Saved data entries:

********************

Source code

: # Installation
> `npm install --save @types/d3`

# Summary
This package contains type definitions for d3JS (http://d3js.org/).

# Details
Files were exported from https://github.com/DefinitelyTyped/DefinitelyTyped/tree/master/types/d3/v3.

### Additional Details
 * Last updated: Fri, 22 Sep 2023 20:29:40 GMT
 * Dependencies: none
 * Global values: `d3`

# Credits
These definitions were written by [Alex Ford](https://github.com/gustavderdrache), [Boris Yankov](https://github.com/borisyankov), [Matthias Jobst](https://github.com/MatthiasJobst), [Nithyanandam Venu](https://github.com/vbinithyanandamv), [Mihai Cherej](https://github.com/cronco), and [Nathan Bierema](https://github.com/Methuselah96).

********************

A verbatim repeat of all the entries above is the required answer.

Source code

: # Installation
> `npm install --save @types/d3`

# Summary
This package contains type definitions for d3JS (http://d3js.org/).

# Details
Files were exported from https://github.com/DefinitelyTyped/DefinitelyTyped/tree/master/types/d3/v3.

### Additional Details
 * Last updated: Fri, 22 Sep 2023 20:29:40 GMT
 * Dependencies: none
 * Global values: `d3`

# Credits
These definitions were written by [Alex Ford](https://github.com/gustavderdrache), [Boris Yankov](https://github.com/borisyankov), [Matthias Jobst](https://github.com/MatthiasJobst), [Nithyanandam Venu](https://github.com/vbinithyanandamv), [Mihai Cherej](https://github.com/cronco), and [Nathan Bierema](https://github.com/Methuselah96).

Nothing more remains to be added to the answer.